Da Bari riparte “un senso di ecumenismo, di pace intensamente desiderata. Speriamo che anche da questo incontro ci sia un messaggio che sia recepito dai decisori e dai responsabili di questi valori”. Lo ha detto il card. Angelo Bagnasco, arcivescovo di Genova e presidente del Consiglio delle Conferenze episcopali d’Europa (Ccee), parlando questo pomeriggio a margine dell’incontro dei vescovi del Mediterraneo a Bari. Il confronto oggi è stato sui temi della pace, delle migrazioni, del dialogo. Stanno prendendo la parola esponenti di Paesi che si trovano nelle aeree di conflitto. “È un vulcano”, commenta Bagnasco: “Ci sono molte cose che appaiono ma molte altre, forse più importanti, che sono sotterranee. Parlo di alleanze, di interessi. Si ha l’impressione di un mondo molto flessibile, volubile, che risponde ad interessi precisi. È uno scenario che non siamo in grado di comprendere a pieno. Registriamo comunque la sofferenza e la paura di tanta gente.
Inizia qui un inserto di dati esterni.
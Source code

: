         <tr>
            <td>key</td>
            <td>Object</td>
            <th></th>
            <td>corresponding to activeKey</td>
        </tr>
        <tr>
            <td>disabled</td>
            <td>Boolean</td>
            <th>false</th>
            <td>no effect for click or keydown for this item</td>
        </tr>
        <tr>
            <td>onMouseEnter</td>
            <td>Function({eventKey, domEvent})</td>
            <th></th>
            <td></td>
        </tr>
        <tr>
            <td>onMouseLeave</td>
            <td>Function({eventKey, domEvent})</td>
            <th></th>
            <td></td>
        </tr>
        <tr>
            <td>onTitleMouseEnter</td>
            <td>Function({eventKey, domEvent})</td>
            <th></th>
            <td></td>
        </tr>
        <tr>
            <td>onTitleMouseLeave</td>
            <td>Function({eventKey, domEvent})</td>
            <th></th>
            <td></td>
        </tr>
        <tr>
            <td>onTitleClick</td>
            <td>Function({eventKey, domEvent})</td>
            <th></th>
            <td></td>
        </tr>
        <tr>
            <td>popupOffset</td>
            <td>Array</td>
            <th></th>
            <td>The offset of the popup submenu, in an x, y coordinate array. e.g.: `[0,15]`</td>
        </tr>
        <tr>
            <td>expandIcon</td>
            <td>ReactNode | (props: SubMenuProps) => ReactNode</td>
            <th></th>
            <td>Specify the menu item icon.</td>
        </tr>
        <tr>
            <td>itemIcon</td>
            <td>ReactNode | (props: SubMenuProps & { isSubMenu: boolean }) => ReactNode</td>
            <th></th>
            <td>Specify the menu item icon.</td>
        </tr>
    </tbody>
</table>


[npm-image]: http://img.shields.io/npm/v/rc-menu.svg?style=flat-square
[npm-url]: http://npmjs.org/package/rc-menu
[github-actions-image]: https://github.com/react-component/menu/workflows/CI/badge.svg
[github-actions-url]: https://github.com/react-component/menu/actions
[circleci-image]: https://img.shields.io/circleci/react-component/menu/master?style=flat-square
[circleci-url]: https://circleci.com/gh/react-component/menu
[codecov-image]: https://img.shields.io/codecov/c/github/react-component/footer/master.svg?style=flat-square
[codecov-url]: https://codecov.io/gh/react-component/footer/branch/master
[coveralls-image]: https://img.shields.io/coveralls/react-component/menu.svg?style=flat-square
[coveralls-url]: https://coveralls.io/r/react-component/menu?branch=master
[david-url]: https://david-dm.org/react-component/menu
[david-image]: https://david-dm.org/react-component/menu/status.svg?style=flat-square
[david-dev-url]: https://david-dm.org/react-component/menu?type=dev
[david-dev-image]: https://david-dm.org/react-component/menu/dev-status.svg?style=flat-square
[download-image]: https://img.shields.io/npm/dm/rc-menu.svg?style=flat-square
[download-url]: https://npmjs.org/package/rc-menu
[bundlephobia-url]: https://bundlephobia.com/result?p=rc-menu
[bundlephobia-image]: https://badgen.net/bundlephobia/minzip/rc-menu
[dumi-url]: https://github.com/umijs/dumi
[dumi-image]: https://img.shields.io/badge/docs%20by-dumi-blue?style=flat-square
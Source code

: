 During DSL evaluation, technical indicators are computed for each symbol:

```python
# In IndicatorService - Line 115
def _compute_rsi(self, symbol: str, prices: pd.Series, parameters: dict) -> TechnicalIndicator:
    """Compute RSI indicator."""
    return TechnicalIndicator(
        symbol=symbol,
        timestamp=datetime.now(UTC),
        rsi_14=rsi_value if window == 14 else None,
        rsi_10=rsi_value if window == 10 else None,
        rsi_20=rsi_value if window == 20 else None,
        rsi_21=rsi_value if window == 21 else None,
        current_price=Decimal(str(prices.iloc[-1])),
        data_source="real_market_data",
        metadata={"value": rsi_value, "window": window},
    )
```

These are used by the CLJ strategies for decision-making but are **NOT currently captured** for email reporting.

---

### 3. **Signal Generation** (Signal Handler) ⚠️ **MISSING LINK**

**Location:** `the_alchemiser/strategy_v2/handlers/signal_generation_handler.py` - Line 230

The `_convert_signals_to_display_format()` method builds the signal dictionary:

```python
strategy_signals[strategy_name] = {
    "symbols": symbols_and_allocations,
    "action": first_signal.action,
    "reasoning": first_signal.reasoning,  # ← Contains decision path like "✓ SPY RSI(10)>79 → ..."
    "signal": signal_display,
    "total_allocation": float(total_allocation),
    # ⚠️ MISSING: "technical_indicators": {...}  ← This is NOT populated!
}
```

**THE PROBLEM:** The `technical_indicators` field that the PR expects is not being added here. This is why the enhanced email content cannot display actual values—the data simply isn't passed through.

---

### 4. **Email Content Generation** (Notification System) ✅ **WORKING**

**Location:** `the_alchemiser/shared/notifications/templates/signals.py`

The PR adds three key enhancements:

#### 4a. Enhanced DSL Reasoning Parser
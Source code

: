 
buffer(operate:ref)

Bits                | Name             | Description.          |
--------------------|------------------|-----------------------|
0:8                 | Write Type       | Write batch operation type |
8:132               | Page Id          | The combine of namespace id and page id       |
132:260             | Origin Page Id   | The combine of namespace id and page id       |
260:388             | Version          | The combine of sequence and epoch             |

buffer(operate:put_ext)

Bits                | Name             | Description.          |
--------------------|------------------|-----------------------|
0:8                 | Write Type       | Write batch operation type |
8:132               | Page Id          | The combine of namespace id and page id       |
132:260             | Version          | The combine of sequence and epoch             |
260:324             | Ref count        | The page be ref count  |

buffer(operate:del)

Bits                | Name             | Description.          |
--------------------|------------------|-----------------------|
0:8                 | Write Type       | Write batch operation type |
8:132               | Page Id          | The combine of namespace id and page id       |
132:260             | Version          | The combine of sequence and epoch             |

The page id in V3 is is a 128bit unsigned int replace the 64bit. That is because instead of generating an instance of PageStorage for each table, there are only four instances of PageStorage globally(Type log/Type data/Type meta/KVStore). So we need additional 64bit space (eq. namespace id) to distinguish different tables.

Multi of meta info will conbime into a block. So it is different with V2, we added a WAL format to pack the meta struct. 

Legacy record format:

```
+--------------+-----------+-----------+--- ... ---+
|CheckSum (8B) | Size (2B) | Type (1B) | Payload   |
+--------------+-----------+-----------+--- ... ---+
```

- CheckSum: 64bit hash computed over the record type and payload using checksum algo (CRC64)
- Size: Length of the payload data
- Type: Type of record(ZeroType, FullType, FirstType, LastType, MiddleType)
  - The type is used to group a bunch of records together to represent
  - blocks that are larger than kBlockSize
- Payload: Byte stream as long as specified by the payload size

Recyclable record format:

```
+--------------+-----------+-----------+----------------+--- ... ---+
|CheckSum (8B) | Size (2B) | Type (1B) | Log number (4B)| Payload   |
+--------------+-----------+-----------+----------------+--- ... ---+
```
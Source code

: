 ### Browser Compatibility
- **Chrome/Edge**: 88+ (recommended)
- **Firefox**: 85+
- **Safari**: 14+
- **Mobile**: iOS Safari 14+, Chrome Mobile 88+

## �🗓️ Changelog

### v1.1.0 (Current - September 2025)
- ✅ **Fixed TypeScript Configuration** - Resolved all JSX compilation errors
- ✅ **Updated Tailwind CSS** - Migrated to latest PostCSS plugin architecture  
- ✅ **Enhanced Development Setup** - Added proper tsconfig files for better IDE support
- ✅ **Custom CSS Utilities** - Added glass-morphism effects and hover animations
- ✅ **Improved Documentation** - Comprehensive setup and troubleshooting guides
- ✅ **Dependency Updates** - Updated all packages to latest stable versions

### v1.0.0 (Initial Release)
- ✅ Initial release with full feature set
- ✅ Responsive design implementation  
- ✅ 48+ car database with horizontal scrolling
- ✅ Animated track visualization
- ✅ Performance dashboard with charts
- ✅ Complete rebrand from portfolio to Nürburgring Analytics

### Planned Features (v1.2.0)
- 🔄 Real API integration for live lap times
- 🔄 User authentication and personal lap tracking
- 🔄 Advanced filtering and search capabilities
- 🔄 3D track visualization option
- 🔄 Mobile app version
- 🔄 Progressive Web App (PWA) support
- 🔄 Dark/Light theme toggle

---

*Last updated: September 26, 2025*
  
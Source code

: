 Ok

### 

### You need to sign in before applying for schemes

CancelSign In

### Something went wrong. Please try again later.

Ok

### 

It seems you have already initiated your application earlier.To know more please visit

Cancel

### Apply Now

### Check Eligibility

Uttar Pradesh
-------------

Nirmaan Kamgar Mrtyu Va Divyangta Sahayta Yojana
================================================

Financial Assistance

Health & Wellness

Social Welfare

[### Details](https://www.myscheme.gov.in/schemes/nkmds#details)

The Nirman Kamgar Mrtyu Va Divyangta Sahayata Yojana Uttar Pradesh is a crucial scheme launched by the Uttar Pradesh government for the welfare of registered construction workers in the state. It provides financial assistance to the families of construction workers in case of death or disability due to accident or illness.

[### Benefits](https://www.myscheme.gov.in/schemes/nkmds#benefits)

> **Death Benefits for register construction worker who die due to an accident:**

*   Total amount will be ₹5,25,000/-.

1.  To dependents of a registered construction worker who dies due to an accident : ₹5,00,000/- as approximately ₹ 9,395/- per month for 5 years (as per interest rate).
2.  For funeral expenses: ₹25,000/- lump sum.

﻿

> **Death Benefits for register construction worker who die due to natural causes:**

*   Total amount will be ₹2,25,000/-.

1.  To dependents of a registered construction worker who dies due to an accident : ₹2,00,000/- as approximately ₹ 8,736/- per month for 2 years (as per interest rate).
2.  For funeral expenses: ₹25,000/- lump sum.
Auspichiamo che la situazione sia gestita da chi ha responsabilità diretta, con maggiore trasparenza, sincerità e onestà”. C’è molta attesa qui a Bari per l’arrivo domenica di Papa Francesco. “Il Santo Padre – dice Bagnasco – viene a benedire con la sua presenza, la sua parola e la sua preghiera questo incontro e a rilanciare con la sua autorità per il Mediterraneo e per il mondo quello che tutti gli uomini di buona volontà desiderano”.